MATERIAL FOR THIS TASK →
----

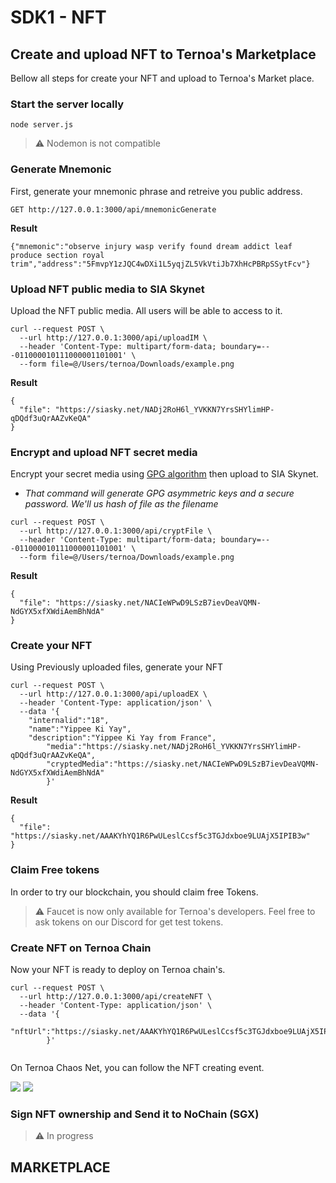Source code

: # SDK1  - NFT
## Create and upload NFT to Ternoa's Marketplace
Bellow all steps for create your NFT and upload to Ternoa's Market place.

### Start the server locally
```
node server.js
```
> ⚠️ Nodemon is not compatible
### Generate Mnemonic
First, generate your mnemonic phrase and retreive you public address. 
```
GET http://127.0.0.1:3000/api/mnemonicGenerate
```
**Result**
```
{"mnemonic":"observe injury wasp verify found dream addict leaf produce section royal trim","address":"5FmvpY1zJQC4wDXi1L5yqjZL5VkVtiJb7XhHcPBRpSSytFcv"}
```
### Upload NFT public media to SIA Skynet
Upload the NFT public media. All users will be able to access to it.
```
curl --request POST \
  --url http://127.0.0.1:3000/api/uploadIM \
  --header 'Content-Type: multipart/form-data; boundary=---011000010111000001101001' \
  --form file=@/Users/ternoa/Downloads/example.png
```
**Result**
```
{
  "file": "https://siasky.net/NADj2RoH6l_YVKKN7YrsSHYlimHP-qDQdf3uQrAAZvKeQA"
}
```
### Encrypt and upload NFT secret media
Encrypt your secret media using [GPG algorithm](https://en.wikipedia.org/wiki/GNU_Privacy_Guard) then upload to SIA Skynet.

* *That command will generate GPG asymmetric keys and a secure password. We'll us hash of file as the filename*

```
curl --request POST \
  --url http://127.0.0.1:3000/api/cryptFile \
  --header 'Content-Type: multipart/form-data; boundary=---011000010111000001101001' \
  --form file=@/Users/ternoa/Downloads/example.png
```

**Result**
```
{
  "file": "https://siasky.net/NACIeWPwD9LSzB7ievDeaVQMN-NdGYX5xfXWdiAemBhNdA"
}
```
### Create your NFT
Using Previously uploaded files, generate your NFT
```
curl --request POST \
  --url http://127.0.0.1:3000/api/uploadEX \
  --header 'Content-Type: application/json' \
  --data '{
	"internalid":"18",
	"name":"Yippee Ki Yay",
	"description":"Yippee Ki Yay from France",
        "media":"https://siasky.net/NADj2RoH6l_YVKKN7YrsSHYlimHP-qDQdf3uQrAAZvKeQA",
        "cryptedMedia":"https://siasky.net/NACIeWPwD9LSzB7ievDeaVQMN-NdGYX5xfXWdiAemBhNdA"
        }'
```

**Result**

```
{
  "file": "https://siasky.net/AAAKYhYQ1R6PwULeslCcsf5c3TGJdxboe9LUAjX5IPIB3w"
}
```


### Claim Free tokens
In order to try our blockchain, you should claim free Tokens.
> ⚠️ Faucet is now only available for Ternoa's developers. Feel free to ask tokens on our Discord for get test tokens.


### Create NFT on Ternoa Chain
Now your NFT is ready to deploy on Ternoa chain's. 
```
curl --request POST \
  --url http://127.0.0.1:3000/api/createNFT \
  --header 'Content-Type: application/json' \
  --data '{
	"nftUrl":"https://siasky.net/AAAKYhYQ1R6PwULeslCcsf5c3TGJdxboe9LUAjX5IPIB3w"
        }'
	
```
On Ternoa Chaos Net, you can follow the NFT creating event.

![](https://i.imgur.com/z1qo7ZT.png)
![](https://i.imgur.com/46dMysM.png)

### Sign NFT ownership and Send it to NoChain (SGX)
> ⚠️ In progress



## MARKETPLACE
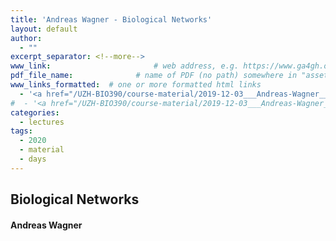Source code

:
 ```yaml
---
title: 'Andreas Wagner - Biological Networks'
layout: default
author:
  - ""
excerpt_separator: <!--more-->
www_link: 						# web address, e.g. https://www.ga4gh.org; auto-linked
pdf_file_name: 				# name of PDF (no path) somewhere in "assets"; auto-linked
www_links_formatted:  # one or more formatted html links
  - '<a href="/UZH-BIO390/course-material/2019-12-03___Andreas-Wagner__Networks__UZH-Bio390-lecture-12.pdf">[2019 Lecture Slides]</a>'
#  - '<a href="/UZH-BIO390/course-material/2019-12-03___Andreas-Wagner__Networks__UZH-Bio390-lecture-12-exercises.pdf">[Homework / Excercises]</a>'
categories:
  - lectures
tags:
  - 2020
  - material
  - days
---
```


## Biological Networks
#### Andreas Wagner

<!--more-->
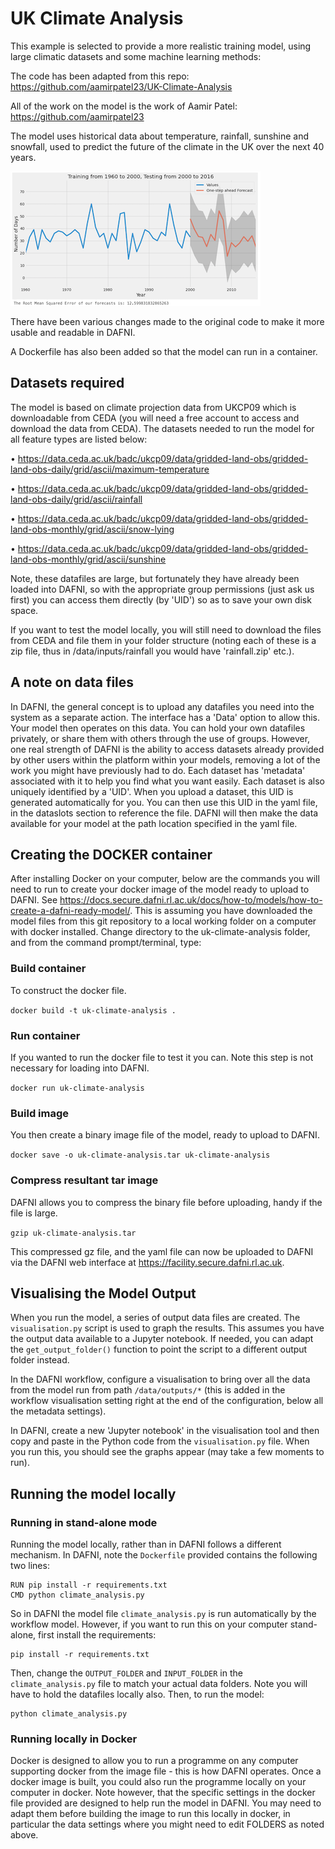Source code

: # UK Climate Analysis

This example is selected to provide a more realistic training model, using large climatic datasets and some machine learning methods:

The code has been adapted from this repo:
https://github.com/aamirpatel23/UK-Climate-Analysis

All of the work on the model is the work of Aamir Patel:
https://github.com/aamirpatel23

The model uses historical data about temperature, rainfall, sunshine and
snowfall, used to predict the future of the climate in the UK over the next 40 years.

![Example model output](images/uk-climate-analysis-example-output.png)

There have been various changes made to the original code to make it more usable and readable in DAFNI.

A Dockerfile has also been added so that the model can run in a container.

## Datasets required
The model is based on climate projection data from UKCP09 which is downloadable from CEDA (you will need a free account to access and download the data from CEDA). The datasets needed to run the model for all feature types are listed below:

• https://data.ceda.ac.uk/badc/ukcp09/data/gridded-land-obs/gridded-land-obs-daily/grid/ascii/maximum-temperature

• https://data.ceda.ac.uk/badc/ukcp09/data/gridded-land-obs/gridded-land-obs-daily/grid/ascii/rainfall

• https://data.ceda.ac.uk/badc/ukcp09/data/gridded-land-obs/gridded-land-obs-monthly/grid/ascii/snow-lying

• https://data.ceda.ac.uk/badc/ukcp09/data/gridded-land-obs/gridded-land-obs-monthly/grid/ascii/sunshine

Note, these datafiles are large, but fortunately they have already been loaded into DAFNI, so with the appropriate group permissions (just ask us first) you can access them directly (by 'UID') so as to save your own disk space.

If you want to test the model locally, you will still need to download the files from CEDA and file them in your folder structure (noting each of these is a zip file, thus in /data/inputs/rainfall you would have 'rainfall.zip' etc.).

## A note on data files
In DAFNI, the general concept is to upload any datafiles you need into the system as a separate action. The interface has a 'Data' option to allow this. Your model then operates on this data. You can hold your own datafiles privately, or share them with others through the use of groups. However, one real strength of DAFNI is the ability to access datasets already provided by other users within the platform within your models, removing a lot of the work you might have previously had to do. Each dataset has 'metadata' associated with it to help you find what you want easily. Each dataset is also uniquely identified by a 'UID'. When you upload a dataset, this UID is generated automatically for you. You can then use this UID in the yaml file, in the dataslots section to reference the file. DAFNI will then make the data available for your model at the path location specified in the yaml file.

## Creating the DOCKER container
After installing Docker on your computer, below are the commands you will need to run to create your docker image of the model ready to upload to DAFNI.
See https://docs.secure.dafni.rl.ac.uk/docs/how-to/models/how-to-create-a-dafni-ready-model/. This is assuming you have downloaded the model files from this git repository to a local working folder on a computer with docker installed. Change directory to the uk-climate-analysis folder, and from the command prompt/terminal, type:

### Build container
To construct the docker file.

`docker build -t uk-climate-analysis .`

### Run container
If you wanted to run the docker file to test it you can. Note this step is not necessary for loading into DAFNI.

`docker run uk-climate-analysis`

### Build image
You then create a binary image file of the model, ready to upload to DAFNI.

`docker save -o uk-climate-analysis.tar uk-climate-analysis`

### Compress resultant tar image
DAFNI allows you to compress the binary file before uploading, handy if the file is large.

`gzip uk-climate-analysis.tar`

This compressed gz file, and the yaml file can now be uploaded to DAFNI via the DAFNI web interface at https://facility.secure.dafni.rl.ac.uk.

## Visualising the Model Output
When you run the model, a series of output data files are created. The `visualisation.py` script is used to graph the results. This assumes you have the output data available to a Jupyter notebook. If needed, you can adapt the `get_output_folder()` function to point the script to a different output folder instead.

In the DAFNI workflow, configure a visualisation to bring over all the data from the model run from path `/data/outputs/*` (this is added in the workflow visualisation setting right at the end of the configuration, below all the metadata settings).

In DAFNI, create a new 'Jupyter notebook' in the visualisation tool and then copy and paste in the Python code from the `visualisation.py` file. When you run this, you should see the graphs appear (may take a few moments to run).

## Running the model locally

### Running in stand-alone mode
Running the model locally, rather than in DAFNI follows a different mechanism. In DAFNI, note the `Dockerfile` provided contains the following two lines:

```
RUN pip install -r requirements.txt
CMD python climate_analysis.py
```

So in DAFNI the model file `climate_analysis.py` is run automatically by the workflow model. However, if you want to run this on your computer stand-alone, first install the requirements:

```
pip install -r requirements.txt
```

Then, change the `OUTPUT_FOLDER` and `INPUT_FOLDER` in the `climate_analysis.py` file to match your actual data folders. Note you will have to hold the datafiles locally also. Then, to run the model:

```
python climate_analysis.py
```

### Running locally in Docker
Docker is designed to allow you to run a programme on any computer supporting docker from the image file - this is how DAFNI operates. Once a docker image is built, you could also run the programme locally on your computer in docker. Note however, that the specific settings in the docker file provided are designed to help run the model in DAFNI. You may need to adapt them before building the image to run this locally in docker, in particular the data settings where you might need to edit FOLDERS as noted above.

----

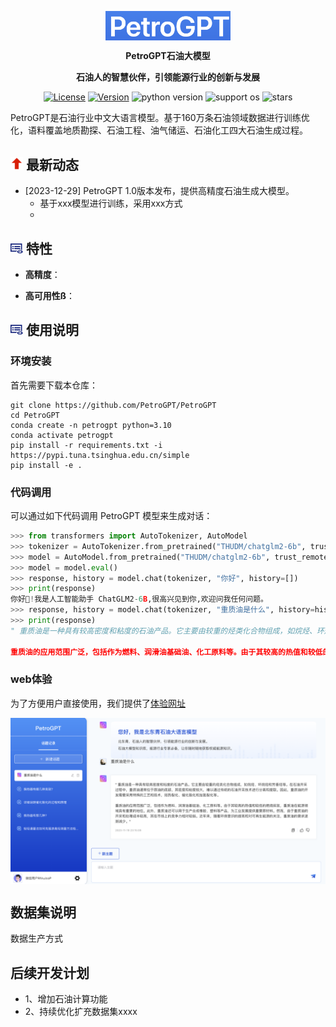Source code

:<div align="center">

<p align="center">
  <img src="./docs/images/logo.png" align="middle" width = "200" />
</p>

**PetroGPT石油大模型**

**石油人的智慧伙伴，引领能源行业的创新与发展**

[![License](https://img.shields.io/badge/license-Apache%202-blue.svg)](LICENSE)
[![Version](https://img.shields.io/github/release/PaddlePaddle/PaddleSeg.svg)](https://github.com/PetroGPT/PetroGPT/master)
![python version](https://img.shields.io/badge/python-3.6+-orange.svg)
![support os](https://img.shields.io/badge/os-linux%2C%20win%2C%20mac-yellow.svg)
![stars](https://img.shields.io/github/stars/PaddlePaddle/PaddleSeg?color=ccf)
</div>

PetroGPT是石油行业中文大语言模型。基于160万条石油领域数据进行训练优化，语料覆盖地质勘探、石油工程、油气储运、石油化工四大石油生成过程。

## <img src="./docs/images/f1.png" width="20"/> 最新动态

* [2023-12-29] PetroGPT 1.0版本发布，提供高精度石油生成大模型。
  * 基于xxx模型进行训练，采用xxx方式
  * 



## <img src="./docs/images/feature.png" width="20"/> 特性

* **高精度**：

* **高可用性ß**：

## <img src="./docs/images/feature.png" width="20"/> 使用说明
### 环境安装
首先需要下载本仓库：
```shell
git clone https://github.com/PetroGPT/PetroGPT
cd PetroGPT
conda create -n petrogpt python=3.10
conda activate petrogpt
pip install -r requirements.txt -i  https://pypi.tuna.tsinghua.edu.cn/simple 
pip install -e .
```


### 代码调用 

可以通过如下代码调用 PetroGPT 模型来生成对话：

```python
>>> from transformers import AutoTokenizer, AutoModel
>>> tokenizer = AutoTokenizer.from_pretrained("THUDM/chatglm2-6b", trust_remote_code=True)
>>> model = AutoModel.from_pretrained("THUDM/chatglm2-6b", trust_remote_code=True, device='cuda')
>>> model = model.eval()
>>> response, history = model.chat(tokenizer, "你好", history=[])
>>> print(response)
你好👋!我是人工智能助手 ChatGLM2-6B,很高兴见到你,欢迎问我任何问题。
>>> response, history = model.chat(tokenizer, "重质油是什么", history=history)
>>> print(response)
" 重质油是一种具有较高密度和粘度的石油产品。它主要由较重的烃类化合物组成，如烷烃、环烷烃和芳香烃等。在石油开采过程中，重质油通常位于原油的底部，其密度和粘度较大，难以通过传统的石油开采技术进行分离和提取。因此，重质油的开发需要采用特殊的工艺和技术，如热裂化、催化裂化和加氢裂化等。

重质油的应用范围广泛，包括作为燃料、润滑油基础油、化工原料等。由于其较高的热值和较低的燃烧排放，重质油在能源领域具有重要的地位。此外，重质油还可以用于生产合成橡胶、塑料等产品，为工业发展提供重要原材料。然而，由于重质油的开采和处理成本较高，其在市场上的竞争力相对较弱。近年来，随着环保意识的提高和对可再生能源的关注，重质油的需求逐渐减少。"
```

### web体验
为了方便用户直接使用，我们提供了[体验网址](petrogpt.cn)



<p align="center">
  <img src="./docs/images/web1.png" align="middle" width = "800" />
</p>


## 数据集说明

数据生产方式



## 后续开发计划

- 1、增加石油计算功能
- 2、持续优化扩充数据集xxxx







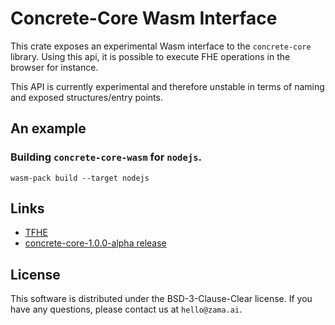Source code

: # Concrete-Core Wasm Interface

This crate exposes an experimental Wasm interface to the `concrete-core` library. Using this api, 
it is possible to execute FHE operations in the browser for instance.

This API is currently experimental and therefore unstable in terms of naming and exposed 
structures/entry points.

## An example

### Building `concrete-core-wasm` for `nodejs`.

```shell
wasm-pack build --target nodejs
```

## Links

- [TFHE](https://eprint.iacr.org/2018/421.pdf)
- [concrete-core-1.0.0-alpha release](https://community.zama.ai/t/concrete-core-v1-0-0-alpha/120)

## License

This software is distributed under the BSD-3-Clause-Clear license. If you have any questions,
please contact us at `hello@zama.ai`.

----

From the entries above, restate word for word the lines from the line containing "In DAFNI, create" to the line containing "### Running in stand-alone mode", both ends included, and nothing more.

In DAFNI, create a new 'Jupyter notebook' in the visualisation tool and then copy and paste in the Python code from the `visualisation.py` file. When you run this, you should see the graphs appear (may take a few moments to run).

## Running the model locally

### Running in stand-alone mode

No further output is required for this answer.